And here it may be proper to observe, on what has been said above, that though frosts advance to their utmost severity by somewhat of a regular gradation, yet thaws do not usually come on by as regular a declension of cold; but often take place immediately from intense freezing; as men in sickness often mend at once from a paroxysm.
To the great credit of Portugal laurels and American junipers, be it remembered that they remained untouched amidst the general havoc: hence men should learn to ornament chiefly with such trees as are able to withstand accidental severities, and not subject themselves to the vexation of a loss which may befall them once perhaps in ten years, yet may hardly be recovered through the whole course of their lives.
As it appeared afterwards, the ilexes were much injured, the cypresses were half destroyed, the arbutuses lingered on, but never recovered; and the bays, laurustines, and laurels, were killed to the ground; and the very wild hollies, in hot aspects, were so much affected that they cast all their leaves.
By the 14th January the snow was entirely gone; the turnips emerged not damaged at all, save in sunny p. 174places; the wheat looked delicately, and the garden plants were well preserved; for snow is the most kindly mantle that infant vegetation can be wrapped in: were it not for that friendly meteor no vegetable life could exist at all in northerly regions. Yet in Sweden the earth in April is not divested of snow for more than a fortnight before the face of the country is covered with flowers.

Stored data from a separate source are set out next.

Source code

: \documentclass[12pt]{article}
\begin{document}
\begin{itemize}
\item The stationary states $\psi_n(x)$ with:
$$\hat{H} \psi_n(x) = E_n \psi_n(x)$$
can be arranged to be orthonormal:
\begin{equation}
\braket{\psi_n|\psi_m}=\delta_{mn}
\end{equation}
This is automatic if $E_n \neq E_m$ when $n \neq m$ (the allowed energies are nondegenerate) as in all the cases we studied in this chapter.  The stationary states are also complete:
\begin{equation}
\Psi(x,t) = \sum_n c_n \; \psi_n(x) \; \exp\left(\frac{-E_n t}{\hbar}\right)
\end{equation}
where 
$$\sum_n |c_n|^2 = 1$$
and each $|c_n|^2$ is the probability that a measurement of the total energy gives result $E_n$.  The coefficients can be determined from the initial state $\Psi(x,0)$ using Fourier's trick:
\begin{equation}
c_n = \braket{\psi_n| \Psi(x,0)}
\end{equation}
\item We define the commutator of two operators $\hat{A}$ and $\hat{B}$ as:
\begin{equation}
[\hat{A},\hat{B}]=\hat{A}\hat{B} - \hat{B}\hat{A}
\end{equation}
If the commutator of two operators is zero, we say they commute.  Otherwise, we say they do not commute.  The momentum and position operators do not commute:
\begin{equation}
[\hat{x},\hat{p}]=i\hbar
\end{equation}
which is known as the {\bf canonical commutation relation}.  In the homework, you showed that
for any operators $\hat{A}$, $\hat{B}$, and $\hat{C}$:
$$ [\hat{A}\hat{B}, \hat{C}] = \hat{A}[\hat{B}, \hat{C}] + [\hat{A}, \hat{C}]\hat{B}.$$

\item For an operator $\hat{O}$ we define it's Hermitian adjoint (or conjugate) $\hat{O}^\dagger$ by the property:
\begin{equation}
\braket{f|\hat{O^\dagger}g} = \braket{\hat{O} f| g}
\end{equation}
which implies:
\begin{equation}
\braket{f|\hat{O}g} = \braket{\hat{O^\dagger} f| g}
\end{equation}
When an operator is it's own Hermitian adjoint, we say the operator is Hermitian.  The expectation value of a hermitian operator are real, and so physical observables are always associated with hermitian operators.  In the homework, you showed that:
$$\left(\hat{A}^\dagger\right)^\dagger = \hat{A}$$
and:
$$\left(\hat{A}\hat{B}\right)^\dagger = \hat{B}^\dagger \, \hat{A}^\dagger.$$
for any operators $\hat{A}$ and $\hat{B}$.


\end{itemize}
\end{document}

There were some circumstances attending the remarkable frost in January 1776, so singular and striking, that a short detail of them may not be unacceptable.
The most certain way to be exact will be to copy the passages from my journal, which were taken from time to time, as things occurred. But it may be proper previously to remark that the first week in January was uncommonly wet, and drowned with vast rains from every quarter; from whence may be inferred, as there is great reason to believe is the case, that intense frosts seldom take place till the earth is p. 175perfectly glutted and chilled with water; and hence dry autumns are seldom followed by rigorous winters.
January 7th.—Snow driving all the day, which was followed by frost, sleet, and some snow, till the 12th, when a prodigious mass overwhelmed all the works of men, drifting over the tops of the gates, and filling the hollow lanes.
On the 14th the writer was obliged to be much abroad; and thinks he never before or since has encountered such rugged Siberian weather. Many of the narrow roads were now filled above the tops of the hedges, through which the snow was driven into most romantic and grotesque shapes, so striking to the imagination as not to be seen without wonder and pleasure. The poultry dared not to stir out of their roosting places; for cocks and hens are so dazzled and confounded by the glare of snow that they would soon perish without assistance. The hares also lay sullenly in their seats, and would not move till compelled by hunger, being conscious—poor animals—that the drifts and heaps treacherously betray their footsteps, and prove fatal to numbers of them.
From the 14th the snow continued to increase, and began to stop the road waggons, and coaches, which could no longer keep on their regular stages; and especially on the western roads, where the fall appears p. 176to have been deeper than in the south. The company at Bath, that wanted to attend the Queen’s birthday, were strangely incommoded: many carriages of persons who got in their way to town from Bath as far as Marlborough, after strange embarrassments, here met with a ne plus ultra. The ladies fretted, and offered large rewards to labourers if they would shovel them a track to London; but the relentless heaps of snow were too bulky to be removed; and so the 18th passed over, leaving the company in very uncomfortable circumstances at the Castle and other inns.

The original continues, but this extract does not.